What this task involves:
Show each line of the data below that has the string "https" in it.

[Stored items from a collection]
------------------------
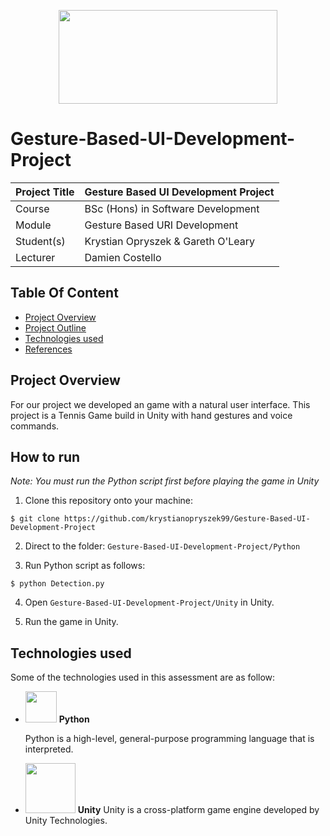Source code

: <p align="center">
  <img src="https://user-images.githubusercontent.com/57759154/162638159-53282ce7-70bf-40bf-8409-5d285f1f696d.png" width="350" height="150"/>
 </p>

# Gesture-Based-UI-Development-Project

| Project Title | Gesture Based UI Development Project| 
| --------------- | --------------- | 
| Course | BSc (Hons) in Software Development |
| Module | Gesture Based URI Development| 
| Student(s) | Krystian Opryszek & Gareth O'Leary| 
| Lecturer | Damien Costello|

## Table Of Content

- [Project Overview](#Project-Overview)
- [Project Outline](#How-to-run)
- [Technologies used ](#Technologies-used)
- [References](#References)

## Project Overview

For our project we developed an game with a natural user interface. This project is a Tennis Game build in Unity with hand gestures and voice commands.

## How to run

*Note: You must run the Python script first before playing the game in Unity*

1) Clone this repository onto your machine:
```
$ git clone https://github.com/krystianopryszek99/Gesture-Based-UI-Development-Project
```
2) Direct to the folder: `Gesture-Based-UI-Development-Project/Python`

3) Run Python script as follows:

```
$ python Detection.py 
```

4) Open `Gesture-Based-UI-Development-Project/Unity` in Unity.

5) Run the game in Unity.

## Technologies used

Some of the technologies used in this assessment are as follow:

- <img src="https://cdn.jsdelivr.net/gh/devicons/devicon/icons/python/python-original.svg" width="50" height="50"/> **Python**
  
  Python is a high-level, general-purpose programming language that is interpreted.
  
- <img src="https://cdn.jsdelivr.net/gh/devicons/devicon/icons/unity/unity-original-wordmark.svg" width="80" height="80"/> **Unity**
  Unity is a cross-platform game engine developed by Unity Technologies.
------------------------
Solution to the exercise:
  <img src="https://user-images.githubusercontent.com/57759154/162638159-53282ce7-70bf-40bf-8409-5d285f1f696d.png" width="350" height="150"/>
$ git clone https://github.com/krystianopryszek99/Gesture-Based-UI-Development-Project
- <img src="https://cdn.jsdelivr.net/gh/devicons/devicon/icons/python/python-original.svg" width="50" height="50"/> **Python**
- <img src="https://cdn.jsdelivr.net/gh/devicons/devicon/icons/unity/unity-original-wordmark.svg" width="80" height="80"/> **Unity**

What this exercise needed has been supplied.